▶ To do
Only the pictures should be dropped; every line of the data must come back exactly as written.

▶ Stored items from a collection
────────────────
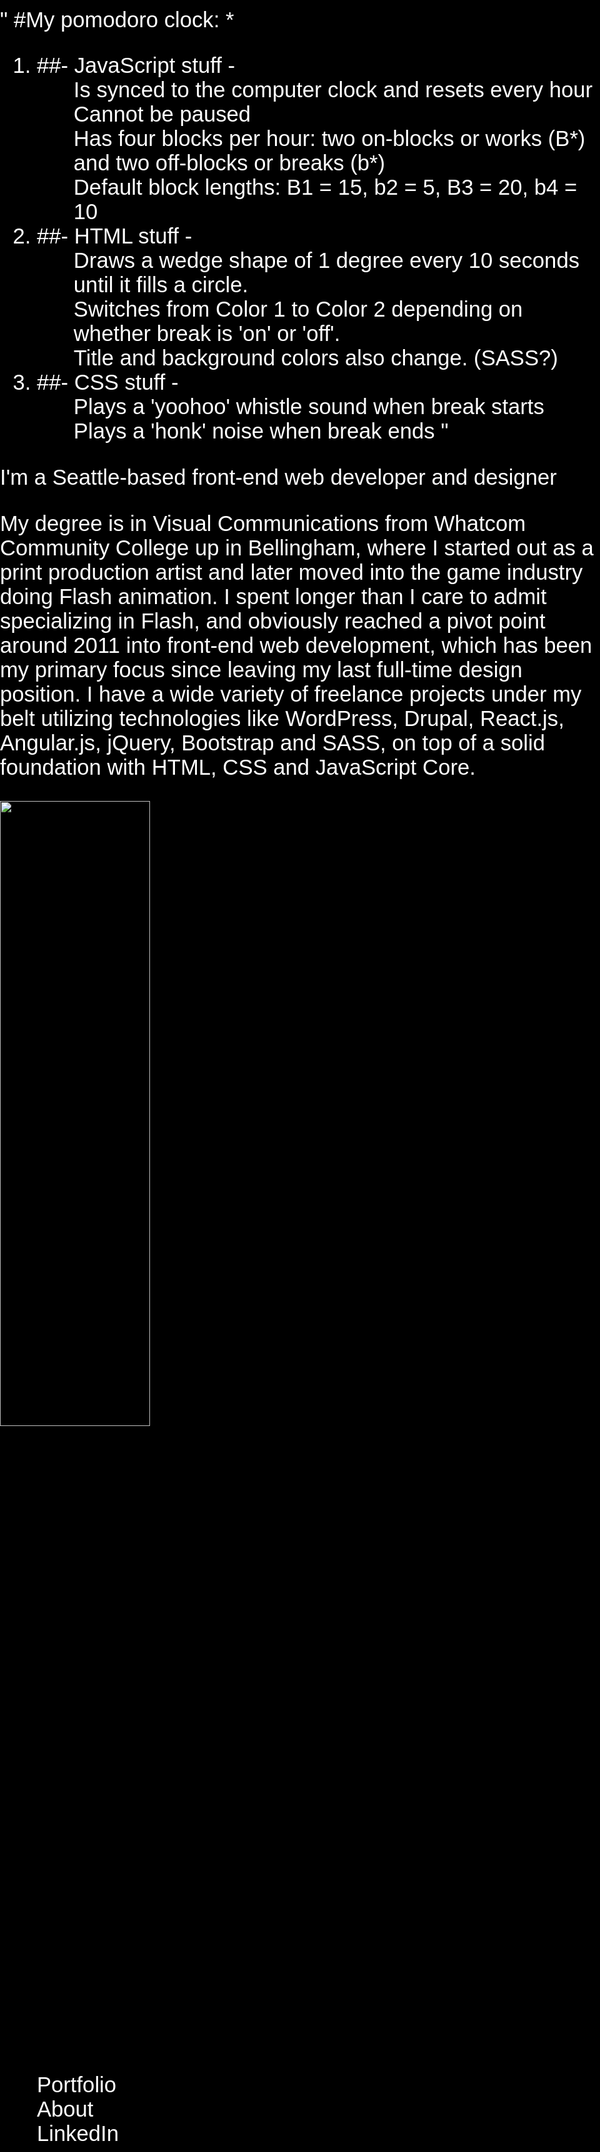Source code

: "
#My pomodoro clock:
	*
1. ##- JavaScript stuff -
	* Is synced to the computer clock and resets every hour
	* Cannot be paused
	* Has four blocks per hour: two on-blocks or works (B*) and two off-blocks or breaks (b*)
	* Default block lengths: B1 = 15, b2 = 5, B3 = 20, b4 = 10
	*
	*
2. ##- HTML stuff - 
	* Draws a wedge shape of 1 degree every 10 seconds until it fills a circle.
	* Switches from Color 1 to Color 2 depending on whether break is 'on' or 'off'.
	* Title and background colors also change. (SASS?)
	*
3. ##- CSS stuff -
	* Plays a 'yoohoo' whistle sound when break starts
	* Plays a 'honk' noise when break ends
"


I'm a Seattle-based front-end web developer and designer

My degree is in Visual Communications from Whatcom Community College up in Bellingham, where I started out as a print production artist and later moved into the game industry doing Flash animation. I spent longer than I care to admit specializing in Flash, and obviously reached a pivot point around 2011 into front-end web development, which has been my primary focus since leaving my last full-time design position. I have a wide variety of freelance projects under my belt utilizing technologies like WordPress, Drupal, React.js, Angular.js, jQuery, Bootstrap and SASS, on top of a solid foundation with HTML, CSS and JavaScript Core.

<html>
<head>
<title>VeggART.com // Design by Mitch Vega</title>
<style type="text/css">
html {  background: #000000;}
body {width:100%;height:100%;
color:#ffffff;font-size:26pt; font-family:sans-serif; margin: 0; padding: 0; 
  background: url('body-paint-react/horiz/0.jpg') repeat center center fixed; 
  -webkit-background-size: cover;
  -moz-background-size: cover;
  -o-background-size: cover;
  background-size: cover;
}
ul {list-style-type:none;}
	a {color:#ffffff;text-decoration:none;}
	#b1 { background: url('body-paint-react/horiz/1.jpg') no-repeat center center fixed; }
	#b2 { background: url('body-paint-react/horiz/2.jpg') no-repeat center center fixed; }
	#b3 { background: url('body-paint-react/horiz/3.jpg') no-repeat center center fixed; }
	#b4 { background: url('body-paint-react/horiz/4.jpg') no-repeat center center fixed; }
	#b5 { background: url('body-paint-react/horiz/5.jpg') no-repeat center center fixed; }
	#b6 { background: url('body-paint-react/horiz/6.jpg') no-repeat center center fixed; }
	#b7 { background: url('body-paint-react/horiz/7.jpg') no-repeat center center fixed; }
	#b8 { background: url('body-paint-react/horiz/8.jpg') no-repeat center center fixed; }	
	#b9 { background: url('body-paint-react/horiz/9.jpg') no-repeat center center fixed; }
	
@media only screen and (orientation: portrait) {
  body {background: url('body-paint-react/vert/0.jpg') repeat center center fixed; }
	#b1 { background: url('body-paint-react/vert/1.jpg') no-repeat center center fixed; }
	#b2 { background: url('body-paint-react/vert/2.jpg') no-repeat center center fixed; }
	#b3 { background: url('body-paint-react/vert/3.jpg') no-repeat center center fixed; }
	#b4 { background: url('body-paint-react/vert/4.jpg') no-repeat center center fixed; }
	#b5 { background: url('body-paint-react/vert/5.jpg') no-repeat center center fixed; }
	#b6 { background: url('body-paint-react/vert/6.jpg') no-repeat center center fixed; }
	#b7 { background: url('body-paint-react/vert/7.jpg') no-repeat center center fixed; }
	#b8 { background: url('body-paint-react/vert/8.jpg') no-repeat center center fixed; }	
	#b9 { background: url('body-paint-react/vert/9.jpg') no-repeat center center fixed; }
}
body > div
{
            width:100%;
            height:100%;
            background-color:#000000;
            border-radius:30vw;
            opacity:0.6;
            transition:all 0.8s ease;
}
body > div > img
{
min-height:100px;
min-width:100px;
}

			
</style>
</head>
	<body>
		<a href="http://behance.net/mitchv">
		<div>
<img src="nametype.png" align="center" height="50%" width="auto"><ul><li>Portfolio</li><a href="about.html"><li>About</li></a><a href="http://linkedin.com/in/mitchell-vega-31550413/"><li>LinkedIn</li></a></ul>
		</div>
		</a>
		<script type="text/javascript">
					function run(interval, frames) {
			    var int = 1;
			    
			    function func() {
			        document.body.id = "b"+int;
			        int++;
			        if(int === frames) { int = 1; }
			    }
			    
			    var swap = window.setInterval(func, interval);
			}
			
			run(8000, 10); //milliseconds, frames
		</script>
	</body>
</html>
────────────────
▶ Answer box
Source code

: "
#My pomodoro clock:
	*
1. ##- JavaScript stuff -
	* Is synced to the computer clock and resets every hour
	* Cannot be paused
	* Has four blocks per hour: two on-blocks or works (B*) and two off-blocks or breaks (b*)
	* Default block lengths: B1 = 15, b2 = 5, B3 = 20, b4 = 10
	*
	*
2. ##- HTML stuff - 
	* Draws a wedge shape of 1 degree every 10 seconds until it fills a circle.
	* Switches from Color 1 to Color 2 depending on whether break is 'on' or 'off'.
	* Title and background colors also change. (SASS?)
	*
3. ##- CSS stuff -
	* Plays a 'yoohoo' whistle sound when break starts
	* Plays a 'honk' noise when break ends
"


I'm a Seattle-based front-end web developer and designer

My degree is in Visual Communications from Whatcom Community College up in Bellingham, where I started out as a print production artist and later moved into the game industry doing Flash animation. I spent longer than I care to admit specializing in Flash, and obviously reached a pivot point around 2011 into front-end web development, which has been my primary focus since leaving my last full-time design position. I have a wide variety of freelance projects under my belt utilizing technologies like WordPress, Drupal, React.js, Angular.js, jQuery, Bootstrap and SASS, on top of a solid foundation with HTML, CSS and JavaScript Core.

<html>
<head>
<title>VeggART.com // Design by Mitch Vega</title>
<style type="text/css">
html {  background: #000000;}
body {width:100%;height:100%;
color:#ffffff;font-size:26pt; font-family:sans-serif; margin: 0; padding: 0; 
  background: url('body-paint-react/horiz/0.jpg') repeat center center fixed; 
  -webkit-background-size: cover;
  -moz-background-size: cover;
  -o-background-size: cover;
  background-size: cover;
}
ul {list-style-type:none;}
	a {color:#ffffff;text-decoration:none;}
	#b1 { background: url('body-paint-react/horiz/1.jpg') no-repeat center center fixed; }
	#b2 { background: url('body-paint-react/horiz/2.jpg') no-repeat center center fixed; }
	#b3 { background: url('body-paint-react/horiz/3.jpg') no-repeat center center fixed; }
	#b4 { background: url('body-paint-react/horiz/4.jpg') no-repeat center center fixed; }
	#b5 { background: url('body-paint-react/horiz/5.jpg') no-repeat center center fixed; }
	#b6 { background: url('body-paint-react/horiz/6.jpg') no-repeat center center fixed; }
	#b7 { background: url('body-paint-react/horiz/7.jpg') no-repeat center center fixed; }
	#b8 { background: url('body-paint-react/horiz/8.jpg') no-repeat center center fixed; }	
	#b9 { background: url('body-paint-react/horiz/9.jpg') no-repeat center center fixed; }
	
@media only screen and (orientation: portrait) {
  body {background: url('body-paint-react/vert/0.jpg') repeat center center fixed; }
	#b1 { background: url('body-paint-react/vert/1.jpg') no-repeat center center fixed; }
	#b2 { background: url('body-paint-react/vert/2.jpg') no-repeat center center fixed; }
	#b3 { background: url('body-paint-react/vert/3.jpg') no-repeat center center fixed; }
	#b4 { background: url('body-paint-react/vert/4.jpg') no-repeat center center fixed; }
	#b5 { background: url('body-paint-react/vert/5.jpg') no-repeat center center fixed; }
	#b6 { background: url('body-paint-react/vert/6.jpg') no-repeat center center fixed; }
	#b7 { background: url('body-paint-react/vert/7.jpg') no-repeat center center fixed; }
	#b8 { background: url('body-paint-react/vert/8.jpg') no-repeat center center fixed; }	
	#b9 { background: url('body-paint-react/vert/9.jpg') no-repeat center center fixed; }
}
body > div
{
            width:100%;
            height:100%;
            background-color:#000000;
            border-radius:30vw;
            opacity:0.6;
            transition:all 0.8s ease;
}
body > div > img
{
min-height:100px;
min-width:100px;
}

			
</style>
</head>
	<body>
		<a href="http://behance.net/mitchv">
		<div>
<img src="nametype.png" align="center" height="50%" width="auto"><ul><li>Portfolio</li><a href="about.html"><li>About</li></a><a href="http://linkedin.com/in/mitchell-vega-31550413/"><li>LinkedIn</li></a></ul>
		</div>
		</a>
		<script type="text/javascript">
					function run(interval, frames) {
			    var int = 1;
			    
			    function func() {
			        document.body.id = "b"+int;
			        int++;
			        if(int === frames) { int = 1; }
			    }
			    
			    var swap = window.setInterval(func, interval);
			}
			
			run(8000, 10); //milliseconds, frames
		</script>
	</body>
</html>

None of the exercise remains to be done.